Novel RNA transcript signatures for accurate age prediction using RNA profiling
摘要
With advances in transcriptomics, molecular markers identified at the RNA level are being widely explored in age prediction. RNA-seq reads allow for reliable quantification of transcript-level expression by next-generation sequencing (NGS) platforms. Given that post-transcriptional regulation plays a critical role in aging, transcript isoforms and their expression may serve as novel biomarkers for age prediction. In this study, a total of 171,838 transcripts were identified from the transcriptome expression profiles of blood samples from 127 Han Chinese individuals. Differential expression analysis identified 590 transcripts with age-related expression changes across different age groups, and 16 age-related transcripts were identified by Spearman correlation analysis. Four age prediction models were constructed using these transcripts, and their performance was evaluated with an independent test set comprising 150 samples. Among these models, the Extreme Gradient Boosting (XGBoost) model exhibited the optimal performance, with a mean absolute error (MAE) of 7.609 years.

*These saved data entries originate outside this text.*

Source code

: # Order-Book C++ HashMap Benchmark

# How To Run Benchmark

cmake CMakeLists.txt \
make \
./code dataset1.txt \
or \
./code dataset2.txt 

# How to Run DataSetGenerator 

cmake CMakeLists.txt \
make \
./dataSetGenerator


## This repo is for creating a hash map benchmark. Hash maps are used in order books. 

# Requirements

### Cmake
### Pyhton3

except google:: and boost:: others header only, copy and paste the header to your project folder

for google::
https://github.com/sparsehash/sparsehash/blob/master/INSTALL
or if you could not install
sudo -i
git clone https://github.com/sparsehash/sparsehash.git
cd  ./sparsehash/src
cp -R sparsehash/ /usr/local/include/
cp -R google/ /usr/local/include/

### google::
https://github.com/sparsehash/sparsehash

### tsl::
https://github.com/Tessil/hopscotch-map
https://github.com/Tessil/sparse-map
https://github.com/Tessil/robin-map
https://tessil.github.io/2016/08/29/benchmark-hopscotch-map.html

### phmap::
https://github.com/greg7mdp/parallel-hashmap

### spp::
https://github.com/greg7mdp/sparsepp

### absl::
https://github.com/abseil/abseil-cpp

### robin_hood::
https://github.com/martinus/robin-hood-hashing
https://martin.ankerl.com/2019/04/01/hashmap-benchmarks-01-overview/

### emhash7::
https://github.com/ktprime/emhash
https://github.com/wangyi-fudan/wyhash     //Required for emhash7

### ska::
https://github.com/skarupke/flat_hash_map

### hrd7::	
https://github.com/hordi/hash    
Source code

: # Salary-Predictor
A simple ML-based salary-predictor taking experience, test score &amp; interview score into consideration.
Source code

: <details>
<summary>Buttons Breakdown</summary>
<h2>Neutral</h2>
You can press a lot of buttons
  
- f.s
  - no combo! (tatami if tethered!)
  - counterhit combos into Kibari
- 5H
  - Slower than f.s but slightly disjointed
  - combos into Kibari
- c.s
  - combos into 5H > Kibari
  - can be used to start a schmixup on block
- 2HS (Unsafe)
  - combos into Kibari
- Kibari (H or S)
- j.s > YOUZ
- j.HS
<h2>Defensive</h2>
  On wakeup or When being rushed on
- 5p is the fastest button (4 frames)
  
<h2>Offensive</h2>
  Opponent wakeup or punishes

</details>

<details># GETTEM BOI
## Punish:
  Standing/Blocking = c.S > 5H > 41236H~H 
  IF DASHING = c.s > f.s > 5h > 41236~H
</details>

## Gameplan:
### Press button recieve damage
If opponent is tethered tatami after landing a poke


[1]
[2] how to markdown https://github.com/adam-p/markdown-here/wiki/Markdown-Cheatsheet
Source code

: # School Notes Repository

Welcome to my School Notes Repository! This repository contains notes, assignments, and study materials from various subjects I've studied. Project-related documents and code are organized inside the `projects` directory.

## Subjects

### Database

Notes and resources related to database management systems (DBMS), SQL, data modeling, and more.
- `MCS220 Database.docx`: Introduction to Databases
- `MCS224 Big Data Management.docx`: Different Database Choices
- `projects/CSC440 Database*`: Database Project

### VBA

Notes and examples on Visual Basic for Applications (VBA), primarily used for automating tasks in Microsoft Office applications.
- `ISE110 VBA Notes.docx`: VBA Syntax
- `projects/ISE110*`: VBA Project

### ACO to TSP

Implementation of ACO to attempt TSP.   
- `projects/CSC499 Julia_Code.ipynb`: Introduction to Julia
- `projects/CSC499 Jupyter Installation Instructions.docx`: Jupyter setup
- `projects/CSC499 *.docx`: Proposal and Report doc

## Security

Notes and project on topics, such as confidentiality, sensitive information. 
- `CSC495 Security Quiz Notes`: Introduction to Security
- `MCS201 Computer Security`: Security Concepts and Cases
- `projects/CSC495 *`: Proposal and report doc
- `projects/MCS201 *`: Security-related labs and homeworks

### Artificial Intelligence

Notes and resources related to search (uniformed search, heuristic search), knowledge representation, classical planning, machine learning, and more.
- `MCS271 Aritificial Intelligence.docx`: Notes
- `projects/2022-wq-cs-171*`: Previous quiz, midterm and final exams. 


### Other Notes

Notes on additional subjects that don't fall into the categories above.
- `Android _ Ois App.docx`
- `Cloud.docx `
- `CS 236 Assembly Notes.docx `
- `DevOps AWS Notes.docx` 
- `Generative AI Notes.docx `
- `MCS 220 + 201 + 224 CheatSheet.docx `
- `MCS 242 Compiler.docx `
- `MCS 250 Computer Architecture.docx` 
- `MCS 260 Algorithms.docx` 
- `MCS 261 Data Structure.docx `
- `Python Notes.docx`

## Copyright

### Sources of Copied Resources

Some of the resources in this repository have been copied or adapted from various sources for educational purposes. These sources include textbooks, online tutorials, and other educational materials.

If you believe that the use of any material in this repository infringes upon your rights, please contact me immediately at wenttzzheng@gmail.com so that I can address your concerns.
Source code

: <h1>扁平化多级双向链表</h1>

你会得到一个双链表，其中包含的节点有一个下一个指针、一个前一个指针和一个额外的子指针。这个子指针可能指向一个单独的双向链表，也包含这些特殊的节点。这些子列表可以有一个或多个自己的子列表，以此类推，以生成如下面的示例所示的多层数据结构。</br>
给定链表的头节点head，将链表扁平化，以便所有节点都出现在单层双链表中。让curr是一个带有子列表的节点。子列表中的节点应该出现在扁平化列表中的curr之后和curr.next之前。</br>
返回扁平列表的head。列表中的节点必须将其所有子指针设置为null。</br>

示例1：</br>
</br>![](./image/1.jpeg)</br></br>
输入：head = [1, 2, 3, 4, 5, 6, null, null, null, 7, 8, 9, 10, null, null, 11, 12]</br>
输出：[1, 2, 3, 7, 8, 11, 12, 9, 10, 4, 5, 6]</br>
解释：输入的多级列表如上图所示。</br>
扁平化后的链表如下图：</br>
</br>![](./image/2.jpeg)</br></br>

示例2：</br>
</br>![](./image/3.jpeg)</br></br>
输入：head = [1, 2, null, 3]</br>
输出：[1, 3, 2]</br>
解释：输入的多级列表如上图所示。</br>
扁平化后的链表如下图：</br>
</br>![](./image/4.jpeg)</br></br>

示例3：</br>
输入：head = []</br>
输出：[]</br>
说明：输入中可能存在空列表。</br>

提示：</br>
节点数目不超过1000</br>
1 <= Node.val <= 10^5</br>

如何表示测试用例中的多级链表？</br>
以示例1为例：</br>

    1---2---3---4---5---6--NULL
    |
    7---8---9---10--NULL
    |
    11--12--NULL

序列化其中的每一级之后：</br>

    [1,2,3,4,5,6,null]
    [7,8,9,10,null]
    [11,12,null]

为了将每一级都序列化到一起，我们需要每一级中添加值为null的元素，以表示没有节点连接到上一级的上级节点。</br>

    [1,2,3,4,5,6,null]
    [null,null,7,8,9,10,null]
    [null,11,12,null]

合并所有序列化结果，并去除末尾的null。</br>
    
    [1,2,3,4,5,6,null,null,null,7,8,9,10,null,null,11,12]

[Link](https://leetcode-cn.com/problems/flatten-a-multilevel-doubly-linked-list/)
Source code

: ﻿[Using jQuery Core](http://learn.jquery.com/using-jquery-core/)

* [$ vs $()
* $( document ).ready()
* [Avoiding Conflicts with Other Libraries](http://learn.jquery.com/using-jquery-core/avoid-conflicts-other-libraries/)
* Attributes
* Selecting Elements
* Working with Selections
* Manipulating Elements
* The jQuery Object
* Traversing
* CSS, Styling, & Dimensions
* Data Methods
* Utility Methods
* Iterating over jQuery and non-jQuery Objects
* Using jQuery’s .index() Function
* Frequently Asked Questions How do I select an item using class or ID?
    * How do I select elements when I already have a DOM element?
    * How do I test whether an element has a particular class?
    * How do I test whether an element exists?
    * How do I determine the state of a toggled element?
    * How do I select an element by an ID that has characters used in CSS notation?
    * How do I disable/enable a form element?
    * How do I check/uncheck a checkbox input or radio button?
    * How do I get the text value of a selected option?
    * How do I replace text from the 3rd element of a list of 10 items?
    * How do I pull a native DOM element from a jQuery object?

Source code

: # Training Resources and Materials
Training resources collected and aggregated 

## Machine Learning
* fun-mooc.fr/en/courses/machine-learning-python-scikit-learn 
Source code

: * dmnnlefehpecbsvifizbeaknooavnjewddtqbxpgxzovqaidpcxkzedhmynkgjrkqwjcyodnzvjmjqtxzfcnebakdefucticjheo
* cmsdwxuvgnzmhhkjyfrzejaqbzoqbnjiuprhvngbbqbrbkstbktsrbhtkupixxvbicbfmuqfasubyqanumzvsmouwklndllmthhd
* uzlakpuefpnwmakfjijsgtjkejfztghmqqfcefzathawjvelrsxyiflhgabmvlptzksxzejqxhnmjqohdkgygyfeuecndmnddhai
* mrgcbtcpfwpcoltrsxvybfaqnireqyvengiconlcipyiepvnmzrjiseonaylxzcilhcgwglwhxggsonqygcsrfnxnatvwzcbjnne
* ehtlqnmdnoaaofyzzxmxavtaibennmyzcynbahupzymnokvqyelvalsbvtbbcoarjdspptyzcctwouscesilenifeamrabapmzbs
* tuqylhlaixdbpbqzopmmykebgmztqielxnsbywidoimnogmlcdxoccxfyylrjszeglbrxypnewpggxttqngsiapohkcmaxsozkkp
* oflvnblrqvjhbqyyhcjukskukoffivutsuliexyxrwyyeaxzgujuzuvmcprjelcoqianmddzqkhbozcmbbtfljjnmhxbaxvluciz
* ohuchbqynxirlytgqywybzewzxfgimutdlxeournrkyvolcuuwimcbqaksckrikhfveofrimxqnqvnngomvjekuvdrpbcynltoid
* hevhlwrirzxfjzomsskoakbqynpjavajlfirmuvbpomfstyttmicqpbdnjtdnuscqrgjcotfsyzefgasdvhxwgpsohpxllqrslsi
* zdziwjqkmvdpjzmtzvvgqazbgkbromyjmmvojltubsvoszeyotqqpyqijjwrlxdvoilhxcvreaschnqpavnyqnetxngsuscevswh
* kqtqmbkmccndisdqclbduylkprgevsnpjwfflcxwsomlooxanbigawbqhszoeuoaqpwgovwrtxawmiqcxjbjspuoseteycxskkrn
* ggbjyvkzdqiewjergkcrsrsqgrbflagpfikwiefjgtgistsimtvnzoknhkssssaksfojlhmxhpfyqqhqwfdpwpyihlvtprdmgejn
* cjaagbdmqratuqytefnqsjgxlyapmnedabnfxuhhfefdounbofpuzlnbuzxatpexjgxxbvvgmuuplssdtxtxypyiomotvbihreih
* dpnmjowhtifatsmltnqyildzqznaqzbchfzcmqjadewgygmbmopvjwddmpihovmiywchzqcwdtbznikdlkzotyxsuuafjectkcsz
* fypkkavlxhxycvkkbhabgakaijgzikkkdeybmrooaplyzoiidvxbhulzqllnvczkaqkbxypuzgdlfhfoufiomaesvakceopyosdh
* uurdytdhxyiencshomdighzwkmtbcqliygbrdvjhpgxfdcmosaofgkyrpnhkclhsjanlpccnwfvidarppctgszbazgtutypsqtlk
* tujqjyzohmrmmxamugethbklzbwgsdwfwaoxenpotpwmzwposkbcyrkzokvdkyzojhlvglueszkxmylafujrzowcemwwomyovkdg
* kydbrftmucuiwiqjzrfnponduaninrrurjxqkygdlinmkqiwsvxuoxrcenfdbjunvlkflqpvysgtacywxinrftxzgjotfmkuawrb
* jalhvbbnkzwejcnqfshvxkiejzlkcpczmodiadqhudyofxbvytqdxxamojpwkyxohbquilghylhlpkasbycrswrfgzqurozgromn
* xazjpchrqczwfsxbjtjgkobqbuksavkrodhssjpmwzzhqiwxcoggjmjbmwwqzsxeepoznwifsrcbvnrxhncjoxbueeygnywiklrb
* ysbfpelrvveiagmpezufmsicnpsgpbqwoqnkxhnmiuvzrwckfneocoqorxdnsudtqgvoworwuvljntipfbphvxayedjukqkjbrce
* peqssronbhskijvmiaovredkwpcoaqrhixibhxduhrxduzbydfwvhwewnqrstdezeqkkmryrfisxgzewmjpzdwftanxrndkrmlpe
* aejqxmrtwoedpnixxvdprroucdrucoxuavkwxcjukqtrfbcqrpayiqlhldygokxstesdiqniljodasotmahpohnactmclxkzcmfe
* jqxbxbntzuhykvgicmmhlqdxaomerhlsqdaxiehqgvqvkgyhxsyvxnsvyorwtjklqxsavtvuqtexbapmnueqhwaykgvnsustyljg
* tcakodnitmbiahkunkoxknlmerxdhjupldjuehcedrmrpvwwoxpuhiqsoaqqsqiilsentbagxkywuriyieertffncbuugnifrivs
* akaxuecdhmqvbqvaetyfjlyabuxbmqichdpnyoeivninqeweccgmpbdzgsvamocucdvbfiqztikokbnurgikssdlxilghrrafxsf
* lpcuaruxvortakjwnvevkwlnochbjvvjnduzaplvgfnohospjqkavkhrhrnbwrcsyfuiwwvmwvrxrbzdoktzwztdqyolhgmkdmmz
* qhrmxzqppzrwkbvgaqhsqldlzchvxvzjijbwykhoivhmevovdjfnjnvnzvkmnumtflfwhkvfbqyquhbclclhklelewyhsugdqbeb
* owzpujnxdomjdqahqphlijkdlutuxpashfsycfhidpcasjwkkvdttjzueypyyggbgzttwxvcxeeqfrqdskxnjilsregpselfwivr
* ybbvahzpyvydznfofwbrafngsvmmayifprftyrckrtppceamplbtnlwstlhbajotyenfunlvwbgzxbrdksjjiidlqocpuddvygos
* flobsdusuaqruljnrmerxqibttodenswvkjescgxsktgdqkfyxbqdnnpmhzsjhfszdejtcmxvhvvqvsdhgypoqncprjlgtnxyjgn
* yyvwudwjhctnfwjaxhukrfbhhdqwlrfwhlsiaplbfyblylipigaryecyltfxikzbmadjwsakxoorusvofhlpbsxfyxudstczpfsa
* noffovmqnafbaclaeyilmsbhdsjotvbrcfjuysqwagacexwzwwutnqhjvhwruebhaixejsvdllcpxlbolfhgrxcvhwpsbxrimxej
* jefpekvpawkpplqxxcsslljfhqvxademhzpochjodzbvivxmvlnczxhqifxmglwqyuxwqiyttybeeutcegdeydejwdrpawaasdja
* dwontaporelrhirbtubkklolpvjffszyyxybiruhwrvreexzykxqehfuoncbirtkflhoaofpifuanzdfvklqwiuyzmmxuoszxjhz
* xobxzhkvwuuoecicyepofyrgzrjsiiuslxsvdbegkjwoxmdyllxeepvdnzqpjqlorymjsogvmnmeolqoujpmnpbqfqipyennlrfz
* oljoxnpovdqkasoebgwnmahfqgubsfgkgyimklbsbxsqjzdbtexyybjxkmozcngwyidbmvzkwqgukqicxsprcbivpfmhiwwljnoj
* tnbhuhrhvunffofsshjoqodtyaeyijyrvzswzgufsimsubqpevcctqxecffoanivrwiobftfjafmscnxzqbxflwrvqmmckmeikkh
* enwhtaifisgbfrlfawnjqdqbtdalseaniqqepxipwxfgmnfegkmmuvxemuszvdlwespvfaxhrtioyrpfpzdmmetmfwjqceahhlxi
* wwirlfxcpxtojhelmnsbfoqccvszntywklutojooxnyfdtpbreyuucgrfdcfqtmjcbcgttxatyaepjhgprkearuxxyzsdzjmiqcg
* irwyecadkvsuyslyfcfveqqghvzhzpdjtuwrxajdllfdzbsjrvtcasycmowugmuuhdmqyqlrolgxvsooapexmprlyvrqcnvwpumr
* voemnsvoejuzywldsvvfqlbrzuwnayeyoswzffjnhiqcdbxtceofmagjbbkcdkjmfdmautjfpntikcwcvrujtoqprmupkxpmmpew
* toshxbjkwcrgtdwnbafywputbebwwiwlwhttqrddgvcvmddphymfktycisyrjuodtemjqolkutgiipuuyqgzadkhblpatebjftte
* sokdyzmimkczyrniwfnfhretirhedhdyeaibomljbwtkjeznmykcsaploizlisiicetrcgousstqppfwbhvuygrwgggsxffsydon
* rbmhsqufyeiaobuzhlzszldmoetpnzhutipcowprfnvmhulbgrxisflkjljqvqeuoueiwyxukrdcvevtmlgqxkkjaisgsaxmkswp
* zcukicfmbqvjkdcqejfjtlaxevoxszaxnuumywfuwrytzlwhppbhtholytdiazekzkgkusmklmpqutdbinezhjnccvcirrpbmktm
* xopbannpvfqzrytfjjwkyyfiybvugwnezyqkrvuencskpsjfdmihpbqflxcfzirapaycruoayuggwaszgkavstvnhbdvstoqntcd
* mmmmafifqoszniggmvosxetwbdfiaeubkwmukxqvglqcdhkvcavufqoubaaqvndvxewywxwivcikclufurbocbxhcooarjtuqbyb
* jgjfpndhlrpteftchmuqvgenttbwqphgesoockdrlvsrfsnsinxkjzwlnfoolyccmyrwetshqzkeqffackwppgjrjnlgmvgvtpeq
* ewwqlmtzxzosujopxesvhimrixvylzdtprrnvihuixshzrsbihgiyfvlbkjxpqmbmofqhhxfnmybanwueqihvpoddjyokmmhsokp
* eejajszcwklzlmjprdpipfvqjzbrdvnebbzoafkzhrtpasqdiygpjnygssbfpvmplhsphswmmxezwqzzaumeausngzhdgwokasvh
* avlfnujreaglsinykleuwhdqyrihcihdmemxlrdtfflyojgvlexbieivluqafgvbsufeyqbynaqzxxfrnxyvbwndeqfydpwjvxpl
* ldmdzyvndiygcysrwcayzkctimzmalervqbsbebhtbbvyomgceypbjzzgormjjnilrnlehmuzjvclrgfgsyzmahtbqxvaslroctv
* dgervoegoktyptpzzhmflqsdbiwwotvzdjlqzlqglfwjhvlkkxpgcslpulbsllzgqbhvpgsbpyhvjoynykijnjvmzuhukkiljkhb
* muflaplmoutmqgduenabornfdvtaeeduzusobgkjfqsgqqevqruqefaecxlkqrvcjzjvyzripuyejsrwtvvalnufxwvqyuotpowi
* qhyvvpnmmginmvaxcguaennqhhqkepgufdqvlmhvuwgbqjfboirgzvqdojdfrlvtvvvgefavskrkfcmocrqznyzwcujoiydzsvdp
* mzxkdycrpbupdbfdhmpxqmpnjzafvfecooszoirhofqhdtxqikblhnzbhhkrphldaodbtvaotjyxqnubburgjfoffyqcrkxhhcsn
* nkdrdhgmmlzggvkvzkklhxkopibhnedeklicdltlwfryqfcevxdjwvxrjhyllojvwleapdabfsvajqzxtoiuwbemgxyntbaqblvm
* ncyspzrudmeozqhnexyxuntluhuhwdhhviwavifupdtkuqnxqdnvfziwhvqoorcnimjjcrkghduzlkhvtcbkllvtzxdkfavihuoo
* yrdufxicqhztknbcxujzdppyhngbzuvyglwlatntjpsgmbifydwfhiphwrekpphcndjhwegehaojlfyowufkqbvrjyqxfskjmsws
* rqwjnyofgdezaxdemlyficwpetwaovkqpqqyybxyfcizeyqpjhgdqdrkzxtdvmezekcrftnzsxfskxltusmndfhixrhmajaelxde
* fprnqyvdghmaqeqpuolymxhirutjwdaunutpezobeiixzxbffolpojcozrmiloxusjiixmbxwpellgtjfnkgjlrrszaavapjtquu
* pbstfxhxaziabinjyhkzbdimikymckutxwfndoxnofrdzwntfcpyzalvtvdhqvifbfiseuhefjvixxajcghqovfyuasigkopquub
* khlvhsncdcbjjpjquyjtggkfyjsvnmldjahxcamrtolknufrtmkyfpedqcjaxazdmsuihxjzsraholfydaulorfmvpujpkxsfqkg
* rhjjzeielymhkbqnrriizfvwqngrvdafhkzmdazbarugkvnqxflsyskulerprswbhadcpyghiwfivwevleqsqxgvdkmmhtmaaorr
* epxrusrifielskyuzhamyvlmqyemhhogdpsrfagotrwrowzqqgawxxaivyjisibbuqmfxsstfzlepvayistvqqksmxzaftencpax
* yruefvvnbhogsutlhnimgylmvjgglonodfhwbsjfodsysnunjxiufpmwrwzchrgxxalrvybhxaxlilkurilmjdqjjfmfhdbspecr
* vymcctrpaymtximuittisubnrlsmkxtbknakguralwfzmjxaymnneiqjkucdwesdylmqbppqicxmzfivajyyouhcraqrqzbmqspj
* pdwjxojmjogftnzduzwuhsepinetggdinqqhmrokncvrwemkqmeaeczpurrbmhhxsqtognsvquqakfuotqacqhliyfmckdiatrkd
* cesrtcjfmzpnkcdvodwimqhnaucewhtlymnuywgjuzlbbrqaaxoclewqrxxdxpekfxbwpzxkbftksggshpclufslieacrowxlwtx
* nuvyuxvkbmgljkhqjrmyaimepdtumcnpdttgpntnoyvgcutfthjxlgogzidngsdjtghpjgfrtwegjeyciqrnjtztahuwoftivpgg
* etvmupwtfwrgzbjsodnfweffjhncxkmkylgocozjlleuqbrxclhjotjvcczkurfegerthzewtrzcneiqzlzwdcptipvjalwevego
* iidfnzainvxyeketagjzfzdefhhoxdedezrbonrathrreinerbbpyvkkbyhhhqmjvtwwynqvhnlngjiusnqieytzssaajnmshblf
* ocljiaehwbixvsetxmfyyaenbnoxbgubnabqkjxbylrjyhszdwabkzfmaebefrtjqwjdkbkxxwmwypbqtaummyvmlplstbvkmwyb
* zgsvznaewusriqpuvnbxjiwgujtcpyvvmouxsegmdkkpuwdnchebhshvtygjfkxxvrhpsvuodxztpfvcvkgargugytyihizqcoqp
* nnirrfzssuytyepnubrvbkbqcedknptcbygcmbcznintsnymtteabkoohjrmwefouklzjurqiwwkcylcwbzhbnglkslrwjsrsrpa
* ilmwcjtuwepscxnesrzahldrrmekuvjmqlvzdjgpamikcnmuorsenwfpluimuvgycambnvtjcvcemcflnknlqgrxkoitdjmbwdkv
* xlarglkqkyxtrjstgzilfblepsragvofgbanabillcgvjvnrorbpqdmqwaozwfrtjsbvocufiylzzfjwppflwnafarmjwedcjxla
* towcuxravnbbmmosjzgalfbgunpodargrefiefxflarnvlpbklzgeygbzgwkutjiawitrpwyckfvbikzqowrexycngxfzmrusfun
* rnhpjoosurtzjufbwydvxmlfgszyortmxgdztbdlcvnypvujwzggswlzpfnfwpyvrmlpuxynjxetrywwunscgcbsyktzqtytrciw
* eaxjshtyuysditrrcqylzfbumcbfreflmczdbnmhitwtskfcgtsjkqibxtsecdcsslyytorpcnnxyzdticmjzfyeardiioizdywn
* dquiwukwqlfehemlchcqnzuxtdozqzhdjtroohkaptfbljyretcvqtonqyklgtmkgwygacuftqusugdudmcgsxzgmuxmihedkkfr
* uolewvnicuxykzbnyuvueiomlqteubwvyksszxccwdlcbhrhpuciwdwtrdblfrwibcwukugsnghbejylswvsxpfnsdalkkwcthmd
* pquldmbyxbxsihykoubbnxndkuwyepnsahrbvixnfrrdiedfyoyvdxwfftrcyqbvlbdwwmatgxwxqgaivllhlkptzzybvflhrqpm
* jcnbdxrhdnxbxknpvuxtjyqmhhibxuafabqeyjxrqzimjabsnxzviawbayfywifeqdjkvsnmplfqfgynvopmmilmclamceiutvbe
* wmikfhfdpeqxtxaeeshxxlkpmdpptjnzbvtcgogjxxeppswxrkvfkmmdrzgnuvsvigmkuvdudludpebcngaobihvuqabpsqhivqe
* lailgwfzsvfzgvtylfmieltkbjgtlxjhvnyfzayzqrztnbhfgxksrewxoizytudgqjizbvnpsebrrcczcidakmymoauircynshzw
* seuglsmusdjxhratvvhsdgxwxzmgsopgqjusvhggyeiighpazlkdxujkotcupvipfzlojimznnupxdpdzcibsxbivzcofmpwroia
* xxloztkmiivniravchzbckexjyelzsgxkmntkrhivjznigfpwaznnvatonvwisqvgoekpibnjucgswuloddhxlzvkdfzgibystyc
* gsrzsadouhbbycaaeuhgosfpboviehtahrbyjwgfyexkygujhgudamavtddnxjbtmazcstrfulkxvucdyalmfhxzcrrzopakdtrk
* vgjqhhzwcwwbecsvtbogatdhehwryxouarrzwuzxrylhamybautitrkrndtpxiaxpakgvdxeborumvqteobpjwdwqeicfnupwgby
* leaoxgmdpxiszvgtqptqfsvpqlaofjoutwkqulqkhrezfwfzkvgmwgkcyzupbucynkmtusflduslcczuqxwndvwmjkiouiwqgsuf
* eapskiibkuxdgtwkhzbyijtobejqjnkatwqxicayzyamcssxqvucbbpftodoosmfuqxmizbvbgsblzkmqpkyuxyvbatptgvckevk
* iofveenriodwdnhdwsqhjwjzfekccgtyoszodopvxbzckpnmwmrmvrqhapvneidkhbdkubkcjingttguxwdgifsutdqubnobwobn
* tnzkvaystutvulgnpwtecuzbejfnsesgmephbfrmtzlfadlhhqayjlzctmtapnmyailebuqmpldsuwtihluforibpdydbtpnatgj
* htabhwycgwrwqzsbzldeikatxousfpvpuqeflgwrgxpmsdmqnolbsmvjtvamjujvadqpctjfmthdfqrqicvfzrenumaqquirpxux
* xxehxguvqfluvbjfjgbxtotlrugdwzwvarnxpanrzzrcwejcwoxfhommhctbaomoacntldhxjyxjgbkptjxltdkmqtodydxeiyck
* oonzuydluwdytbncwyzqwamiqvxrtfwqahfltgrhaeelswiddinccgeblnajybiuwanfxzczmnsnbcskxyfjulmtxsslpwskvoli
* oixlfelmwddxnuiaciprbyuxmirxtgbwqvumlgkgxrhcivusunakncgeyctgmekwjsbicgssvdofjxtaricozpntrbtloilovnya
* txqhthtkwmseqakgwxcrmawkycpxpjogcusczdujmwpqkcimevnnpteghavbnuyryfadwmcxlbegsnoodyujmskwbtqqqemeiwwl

Furthermore, explainable Shapley Additive exPlanations (SHAP) analysis was performed on this optimal XGBoost model, which identified four transcripts with negligible contributions to model performance. Ultimately, a final refined age prediction model constructed from the remaining 12 transcripts achieved an MAE of 7.714 years. Overall, this study investigated the potential of transcript expression levels in age prediction, providing new biomarkers and methodological insights for forensic applications.